Why it matters: One mode can’t capture all twists; a mix can model fine textures and big shapes together. 🍞 Anchor: One mode cleans low-frequency shapes, another sharpens high-frequency textures; together they match the teacher.

🍞 Hook: If you know a car’s speed changes smoothly, you can predict where it’ll be later without checking every second. 🥬 The Concept (Analytic integration):

What it is: An exact math jump from start time to end time using the momentum mixture.
How it works: (1) Use the predicted mixture at the start. (2) Plug into a closed-form formula. (3) Compute the exact displacement across the interval. (4) Land at the new time in one shot.
Why it matters: No step-by-step wobble; fewer steps, higher precision. 🍞 Anchor: ArcFlow reaches the same spot the teacher would after many tiny hops—using one exact leap per big step.

🍞 Hook: Swapping big heavy shoes for light clip-ons makes running easier. 🥬 The Concept (Parameter-efficient adapters, LoRA):

What it is: Small add-on pieces that gently steer a big model without changing its whole body.
How it works: (1) Freeze most weights. (2) Add low-rank adapters and a new head to predict modes, momentum, and gates. (3) Train only these small parts.
Why it matters: Faster, cheaper training that’s more stable. 🍞 Anchor: ArcFlow trains <5% of parameters yet matches the teacher closely.

Put together, these parts let ArcFlow learn the teacher’s curvy path and ride it smoothly in just two steps, keeping both fidelity and diversity high.

03Methodology

At a high level: Prompt + Noise → Predict momentum-mixture parameters at the start of a big interval → Use analytic integration to jump to the end of the interval → Repeat for the second interval → Final image.

Step-by-step recipe:

Inputs and setup

What happens: Feed the text prompt and the current noisy latent image into the (mostly frozen) backbone with small LoRA adapters and three tiny heads that predict: (a) basic velocities v_k, (b) momentum factors γ_k, and (c) gating probabilities π_k.
Why it exists: We need all three to build a flexible, curved velocity over time.
Example: For K=16 modes, the model outputs 16 v’s, 16 γ’s, and 16 π’s that sum to 1.

Build the velocity field as a mixture

What happens: Combine the K modes: velocity = Σ π_k · v_k · time_curve(γ_k, t).

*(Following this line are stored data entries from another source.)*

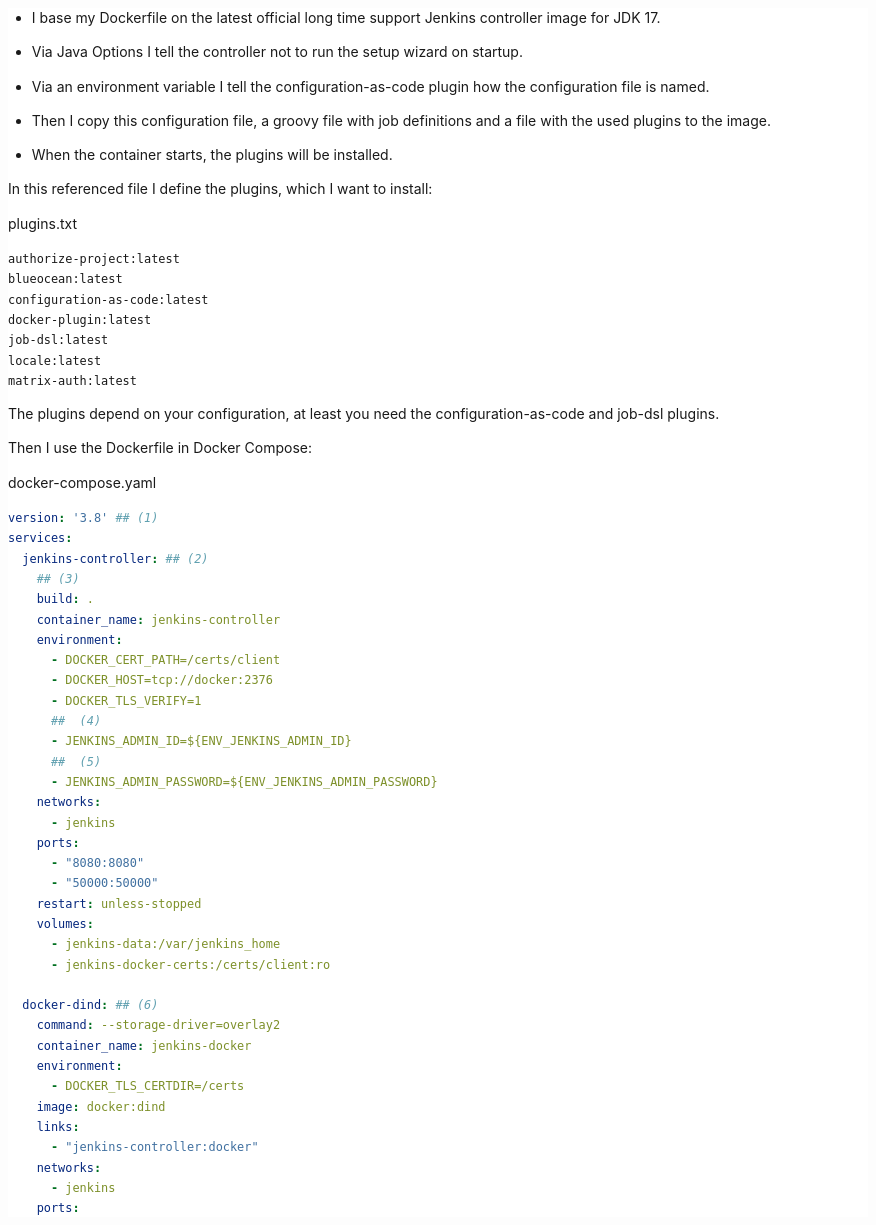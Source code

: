 -   I base my Dockerfile on the latest official long time support Jenkins controller image for JDK 17.
    
-   Via Java Options I tell the controller not to run the setup wizard on startup.
    
-   Via an environment variable I tell the configuration-as-code plugin how the configuration file is named.
    
-   Then I copy this configuration file, a groovy file with job definitions and a file with the used plugins to the image.
    
-   When the container starts, the plugins will be installed.
    

In this referenced file I define the plugins, which I want to install:

plugins.txt
```
authorize-project:latest
blueocean:latest
configuration-as-code:latest
docker-plugin:latest
job-dsl:latest
locale:latest
matrix-auth:latest
```

The plugins depend on your configuration, at least you need the configuration-as-code and job-dsl plugins.

Then I use the Dockerfile in Docker Compose:

docker-compose.yaml
```yaml
version: '3.8' ## (1)
services:
  jenkins-controller: ## (2)
    ## (3)
    build: .
    container_name: jenkins-controller
    environment:
      - DOCKER_CERT_PATH=/certs/client
      - DOCKER_HOST=tcp://docker:2376
      - DOCKER_TLS_VERIFY=1
      ##  (4)
      - JENKINS_ADMIN_ID=${ENV_JENKINS_ADMIN_ID}
      ##  (5)
      - JENKINS_ADMIN_PASSWORD=${ENV_JENKINS_ADMIN_PASSWORD}
    networks:
      - jenkins
    ports:
      - "8080:8080"
      - "50000:50000"
    restart: unless-stopped
    volumes:
      - jenkins-data:/var/jenkins_home
      - jenkins-docker-certs:/certs/client:ro

  docker-dind: ## (6)
    command: --storage-driver=overlay2
    container_name: jenkins-docker
    environment:
      - DOCKER_TLS_CERTDIR=/certs
    image: docker:dind
    links:
      - "jenkins-controller:docker"
    networks:
      - jenkins
    ports:
```
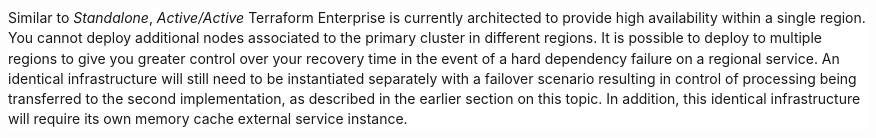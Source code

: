 Similar to _Standalone_, _Active/Active_ Terraform Enterprise is currently architected to provide high availability within a
single region. You cannot deploy additional nodes associated to the primary cluster in different regions. It is possible to deploy to multiple regions to give you greater
control over your recovery time in the event of a hard dependency
failure on a regional service. An identical infrastructure will still need to be instantiated separately with a failover scenario resulting in control of processing being transferred to the second implementation, as described in the earlier section on this topic. In addition, this identical infrastructure will require its own memory cache external service instance.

Here, time_curve is a smooth function of time controlled by γ_k (think “how much the push changes as time passes”).
Why it exists: One straight push isn’t enough; the mixture captures both slow bends and quick tweaks.
Example: If π_1 is high with a gentle γ_1, the step will mostly follow a slow, broad curve; small π_7 with a sharp γ_7 adds fine crisping of texture.

Analytic transition operator (the exact jump)

What happens: Instead of marching with tiny steps, ArcFlow uses a closed-form formula that integrates the mixture across the time interval [t_start, t_end] in one computation.
Why it exists: Tiny steps are slow and introduce approximation error; exact jumps keep us on the teacher’s path with few NFEs.
Example: From t=1.0 to t=0.5, compute a single displacement Δx via the analytic formula, then set x_0.5 = x_1.0 − Δx.

Mixed trajectory integration during training (teacher-to-student handoff)

What happens: For each big interval, early in training we let the teacher guide the first part of the jump, then let the student finish the rest. Over time, the student takes over more.
Why it exists: Keeps the student on the teacher’s manifold early, avoids drifting, and speeds up stable learning.
Example: If the interval is [0.8 → 0.6], we may let the teacher guide [0.8 → 0.7] and the student finish [0.7 → 0.6]. As training progresses, the mix point slides so the student does more.

Instantaneous velocity matching (the learning signal)

What happens: At sampled times and latents along the interval, the student’s current velocity (from the mixture) is matched to the teacher’s velocity by minimizing their difference.
Why it exists: Matching the tangent (direction and speed) forces the student’s curve to align with the teacher’s curve.
Example: At t=0.72 with latent x, compute student velocity vs(x,t) and teacher velocity vt(x,t); train to make vs ≈ vt.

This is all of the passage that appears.